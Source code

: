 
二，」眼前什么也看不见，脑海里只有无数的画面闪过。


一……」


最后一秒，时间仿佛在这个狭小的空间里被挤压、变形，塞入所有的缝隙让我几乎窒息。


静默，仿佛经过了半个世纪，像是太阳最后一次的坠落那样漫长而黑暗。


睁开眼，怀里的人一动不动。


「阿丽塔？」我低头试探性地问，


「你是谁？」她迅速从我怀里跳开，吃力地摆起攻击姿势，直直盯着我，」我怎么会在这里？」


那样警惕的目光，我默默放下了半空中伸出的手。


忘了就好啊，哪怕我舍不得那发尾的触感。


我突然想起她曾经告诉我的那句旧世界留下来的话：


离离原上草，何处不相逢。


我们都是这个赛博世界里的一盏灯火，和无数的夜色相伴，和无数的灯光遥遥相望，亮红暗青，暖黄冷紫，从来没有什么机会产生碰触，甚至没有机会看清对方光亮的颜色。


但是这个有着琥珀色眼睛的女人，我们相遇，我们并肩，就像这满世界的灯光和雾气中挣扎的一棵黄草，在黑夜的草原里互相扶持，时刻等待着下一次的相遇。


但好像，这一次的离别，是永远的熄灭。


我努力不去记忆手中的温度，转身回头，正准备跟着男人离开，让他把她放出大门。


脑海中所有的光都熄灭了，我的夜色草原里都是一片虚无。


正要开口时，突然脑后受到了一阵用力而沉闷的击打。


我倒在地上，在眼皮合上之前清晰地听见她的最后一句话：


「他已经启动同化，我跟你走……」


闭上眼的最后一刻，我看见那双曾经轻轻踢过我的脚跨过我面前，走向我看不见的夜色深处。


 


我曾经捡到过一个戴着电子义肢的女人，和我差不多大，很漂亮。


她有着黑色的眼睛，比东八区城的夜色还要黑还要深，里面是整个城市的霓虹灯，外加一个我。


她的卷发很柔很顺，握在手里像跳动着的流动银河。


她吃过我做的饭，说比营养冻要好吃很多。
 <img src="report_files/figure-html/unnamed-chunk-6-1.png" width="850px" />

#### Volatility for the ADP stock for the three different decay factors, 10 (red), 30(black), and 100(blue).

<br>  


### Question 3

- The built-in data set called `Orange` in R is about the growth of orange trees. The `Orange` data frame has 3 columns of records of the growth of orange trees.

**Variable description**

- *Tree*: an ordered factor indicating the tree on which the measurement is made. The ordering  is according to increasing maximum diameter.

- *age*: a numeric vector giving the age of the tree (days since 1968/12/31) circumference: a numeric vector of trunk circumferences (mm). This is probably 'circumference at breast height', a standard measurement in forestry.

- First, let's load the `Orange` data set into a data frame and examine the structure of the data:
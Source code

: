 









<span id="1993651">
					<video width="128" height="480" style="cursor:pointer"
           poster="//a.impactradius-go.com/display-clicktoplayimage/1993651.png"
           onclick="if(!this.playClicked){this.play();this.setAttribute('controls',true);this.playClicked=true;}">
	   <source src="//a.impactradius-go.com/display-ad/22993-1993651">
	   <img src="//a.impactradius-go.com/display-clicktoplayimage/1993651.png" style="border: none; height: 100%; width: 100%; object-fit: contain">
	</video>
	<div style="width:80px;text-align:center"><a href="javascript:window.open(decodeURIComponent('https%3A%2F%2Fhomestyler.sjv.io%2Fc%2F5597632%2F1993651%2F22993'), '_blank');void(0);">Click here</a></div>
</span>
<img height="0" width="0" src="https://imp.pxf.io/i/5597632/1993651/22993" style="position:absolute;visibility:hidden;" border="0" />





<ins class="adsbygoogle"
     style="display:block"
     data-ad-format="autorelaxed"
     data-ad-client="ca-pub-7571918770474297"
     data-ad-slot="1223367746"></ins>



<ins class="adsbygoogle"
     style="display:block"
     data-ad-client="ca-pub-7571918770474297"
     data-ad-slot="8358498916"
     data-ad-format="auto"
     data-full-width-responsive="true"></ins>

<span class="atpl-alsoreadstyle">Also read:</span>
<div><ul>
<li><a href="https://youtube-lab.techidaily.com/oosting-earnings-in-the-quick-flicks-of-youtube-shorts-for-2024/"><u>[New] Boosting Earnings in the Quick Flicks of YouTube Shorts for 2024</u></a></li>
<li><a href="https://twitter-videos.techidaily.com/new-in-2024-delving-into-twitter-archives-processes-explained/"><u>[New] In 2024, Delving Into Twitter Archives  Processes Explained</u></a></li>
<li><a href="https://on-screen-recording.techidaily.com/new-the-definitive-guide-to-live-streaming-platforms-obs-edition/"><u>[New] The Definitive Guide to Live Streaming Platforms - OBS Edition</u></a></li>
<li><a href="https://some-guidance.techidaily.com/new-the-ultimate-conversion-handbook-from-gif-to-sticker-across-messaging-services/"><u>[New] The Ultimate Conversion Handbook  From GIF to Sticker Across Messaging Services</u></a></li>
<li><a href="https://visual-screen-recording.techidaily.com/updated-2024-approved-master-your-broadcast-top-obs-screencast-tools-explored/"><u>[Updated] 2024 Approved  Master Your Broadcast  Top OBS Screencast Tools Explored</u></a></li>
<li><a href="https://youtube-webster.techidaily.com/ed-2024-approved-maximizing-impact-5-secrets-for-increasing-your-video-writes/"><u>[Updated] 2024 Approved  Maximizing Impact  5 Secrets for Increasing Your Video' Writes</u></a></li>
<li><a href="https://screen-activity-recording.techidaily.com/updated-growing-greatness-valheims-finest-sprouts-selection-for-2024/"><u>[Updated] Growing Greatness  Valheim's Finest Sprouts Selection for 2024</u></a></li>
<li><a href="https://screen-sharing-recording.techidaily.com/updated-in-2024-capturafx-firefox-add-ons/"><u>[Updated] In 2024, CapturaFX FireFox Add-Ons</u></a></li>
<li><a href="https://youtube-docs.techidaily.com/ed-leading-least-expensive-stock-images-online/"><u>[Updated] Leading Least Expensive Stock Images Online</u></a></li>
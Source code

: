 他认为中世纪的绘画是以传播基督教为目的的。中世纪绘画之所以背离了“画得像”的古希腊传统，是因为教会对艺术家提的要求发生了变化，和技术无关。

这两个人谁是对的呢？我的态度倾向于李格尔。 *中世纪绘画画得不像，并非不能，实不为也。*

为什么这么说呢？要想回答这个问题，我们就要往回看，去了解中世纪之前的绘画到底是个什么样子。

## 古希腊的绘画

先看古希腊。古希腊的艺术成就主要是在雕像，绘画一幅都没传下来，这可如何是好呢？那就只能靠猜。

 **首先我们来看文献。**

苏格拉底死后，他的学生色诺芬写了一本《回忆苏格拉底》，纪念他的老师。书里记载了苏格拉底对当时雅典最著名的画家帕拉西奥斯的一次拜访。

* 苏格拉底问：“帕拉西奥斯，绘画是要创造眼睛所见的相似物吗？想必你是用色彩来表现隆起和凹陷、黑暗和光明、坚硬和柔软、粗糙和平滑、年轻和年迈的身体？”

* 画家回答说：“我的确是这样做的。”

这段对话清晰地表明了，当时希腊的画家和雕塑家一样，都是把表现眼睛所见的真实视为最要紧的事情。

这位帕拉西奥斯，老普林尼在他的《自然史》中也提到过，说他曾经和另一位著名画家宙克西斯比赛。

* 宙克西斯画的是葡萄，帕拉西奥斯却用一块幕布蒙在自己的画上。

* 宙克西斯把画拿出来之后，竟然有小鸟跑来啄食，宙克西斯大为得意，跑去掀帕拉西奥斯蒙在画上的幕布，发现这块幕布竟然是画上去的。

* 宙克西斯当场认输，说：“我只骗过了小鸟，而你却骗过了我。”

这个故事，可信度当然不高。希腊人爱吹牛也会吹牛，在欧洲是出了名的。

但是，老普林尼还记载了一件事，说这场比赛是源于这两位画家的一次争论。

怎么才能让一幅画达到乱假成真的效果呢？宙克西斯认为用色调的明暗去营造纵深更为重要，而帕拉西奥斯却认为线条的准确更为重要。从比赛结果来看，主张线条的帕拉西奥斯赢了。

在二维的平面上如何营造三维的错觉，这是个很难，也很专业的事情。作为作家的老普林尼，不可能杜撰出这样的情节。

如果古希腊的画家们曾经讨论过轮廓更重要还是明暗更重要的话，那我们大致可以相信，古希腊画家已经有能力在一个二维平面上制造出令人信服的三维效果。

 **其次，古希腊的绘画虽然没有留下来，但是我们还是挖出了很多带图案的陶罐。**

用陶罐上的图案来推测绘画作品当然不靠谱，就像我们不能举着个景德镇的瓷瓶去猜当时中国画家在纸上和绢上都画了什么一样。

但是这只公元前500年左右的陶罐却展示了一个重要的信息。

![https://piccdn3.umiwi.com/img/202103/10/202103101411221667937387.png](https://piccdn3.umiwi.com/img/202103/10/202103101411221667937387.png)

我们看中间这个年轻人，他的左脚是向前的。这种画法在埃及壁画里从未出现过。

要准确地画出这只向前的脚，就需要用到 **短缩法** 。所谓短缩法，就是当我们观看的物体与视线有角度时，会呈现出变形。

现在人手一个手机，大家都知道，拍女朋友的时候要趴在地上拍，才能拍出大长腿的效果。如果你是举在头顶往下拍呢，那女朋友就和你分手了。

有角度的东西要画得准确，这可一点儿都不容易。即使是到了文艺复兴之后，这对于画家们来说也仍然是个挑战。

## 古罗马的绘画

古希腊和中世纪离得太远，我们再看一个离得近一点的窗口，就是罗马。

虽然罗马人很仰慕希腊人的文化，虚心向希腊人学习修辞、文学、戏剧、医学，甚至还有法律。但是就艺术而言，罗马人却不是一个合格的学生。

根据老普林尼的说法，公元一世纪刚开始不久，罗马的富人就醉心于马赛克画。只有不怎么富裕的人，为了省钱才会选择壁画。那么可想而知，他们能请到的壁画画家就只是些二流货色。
#####
Set down again, word for word, the stretch of records from the line with "先看古希腊。古希腊的艺术成就" to the line with "现在人手一个手机，大家都知道", both of those lines included.

先看古希腊。古希腊的艺术成就主要是在雕像，绘画一幅都没传下来，这可如何是好呢？那就只能靠猜。

 **首先我们来看文献。**

苏格拉底死后，他的学生色诺芬写了一本《回忆苏格拉底》，纪念他的老师。书里记载了苏格拉底对当时雅典最著名的画家帕拉西奥斯的一次拜访。

* 苏格拉底问：“帕拉西奥斯，绘画是要创造眼睛所见的相似物吗？想必你是用色彩来表现隆起和凹陷、黑暗和光明、坚硬和柔软、粗糙和平滑、年轻和年迈的身体？”

* 画家回答说：“我的确是这样做的。”

这段对话清晰地表明了，当时希腊的画家和雕塑家一样，都是把表现眼睛所见的真实视为最要紧的事情。

这位帕拉西奥斯，老普林尼在他的《自然史》中也提到过，说他曾经和另一位著名画家宙克西斯比赛。

* 宙克西斯画的是葡萄，帕拉西奥斯却用一块幕布蒙在自己的画上。

* 宙克西斯把画拿出来之后，竟然有小鸟跑来啄食，宙克西斯大为得意，跑去掀帕拉西奥斯蒙在画上的幕布，发现这块幕布竟然是画上去的。

* 宙克西斯当场认输，说：“我只骗过了小鸟，而你却骗过了我。”

这个故事，可信度当然不高。希腊人爱吹牛也会吹牛，在欧洲是出了名的。

但是，老普林尼还记载了一件事，说这场比赛是源于这两位画家的一次争论。

怎么才能让一幅画达到乱假成真的效果呢？宙克西斯认为用色调的明暗去营造纵深更为重要，而帕拉西奥斯却认为线条的准确更为重要。从比赛结果来看，主张线条的帕拉西奥斯赢了。

在二维的平面上如何营造三维的错觉，这是个很难，也很专业的事情。作为作家的老普林尼，不可能杜撰出这样的情节。

如果古希腊的画家们曾经讨论过轮廓更重要还是明暗更重要的话，那我们大致可以相信，古希腊画家已经有能力在一个二维平面上制造出令人信服的三维效果。

 **其次，古希腊的绘画虽然没有留下来，但是我们还是挖出了很多带图案的陶罐。**

用陶罐上的图案来推测绘画作品当然不靠谱，就像我们不能举着个景德镇的瓷瓶去猜当时中国画家在纸上和绢上都画了什么一样。

但是这只公元前500年左右的陶罐却展示了一个重要的信息。

![https://piccdn3.umiwi.com/img/202103/10/202103101411221667937387.png](https://piccdn3.umiwi.com/img/202103/10/202103101411221667937387.png)

我们看中间这个年轻人，他的左脚是向前的。这种画法在埃及壁画里从未出现过。

要准确地画出这只向前的脚，就需要用到 **短缩法** 。所谓短缩法，就是当我们观看的物体与视线有角度时，会呈现出变形。

现在人手一个手机，大家都知道，拍女朋友的时候要趴在地上拍，才能拍出大长腿的效果。如果你是举在头顶往下拍呢，那女朋友就和你分手了。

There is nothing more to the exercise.